Luciano Alvarenga
A tragédia de Santa Maria é resultado de uma roleta russa que envolve o descaso com a lei, a irresponsabilidade de empresários com a sociedade, a sanha do lucro rápido, o mais completo despreparo dos profissionais envolvidos nesses trabalhos em boates e tudo isso praticado todos os fins de semana por centenas, talvez milhares de casas noturnas, todos os fins de semana Brasil afora. Sem a menor condição de funcionamento, não atendendo as determinações legais para que funcione com segurança o fato é que em algum momento em algum lugar a tragédia iria e continuará a acontecer.

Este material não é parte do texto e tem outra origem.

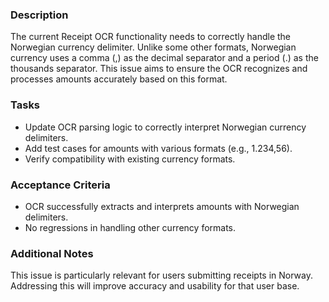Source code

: ### Description
The current Receipt OCR functionality needs to correctly handle the Norwegian currency delimiter. Unlike some other formats, Norwegian currency uses a comma (,) as the decimal separator and a period (.) as the thousands separator. This issue aims to ensure the OCR recognizes and processes amounts accurately based on this format.

### Tasks
- Update OCR parsing logic to correctly interpret Norwegian currency delimiters.
- Add test cases for amounts with various formats (e.g., 1.234,56).
- Verify compatibility with existing currency formats.

### Acceptance Criteria
- OCR successfully extracts and interprets amounts with Norwegian delimiters.
- No regressions in handling other currency formats.

### Additional Notes
This issue is particularly relevant for users submitting receipts in Norway. Addressing this will improve accuracy and usability for that user base.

Pouco há a comentar sobre tragédias como essas, os erros são notórios, as irresponsabilidades evidentes, e o que deveria ser feito algo incontornável. Mas o fato é que as apurações criminais como são de costume no Brasil não serão feitas como deveriam. Da tragédia criminal até o martelo da lei, caminharemos meses, talvez anos pelos escaninhos de investigações, apurações, condenações, recursos, instâncias até que as esperanças de que alguém seja responsabilizado seja uma dor vivida única e exclusivamente pelos familiares das vítimas. Não raras e tristemente sem nenhum resultado.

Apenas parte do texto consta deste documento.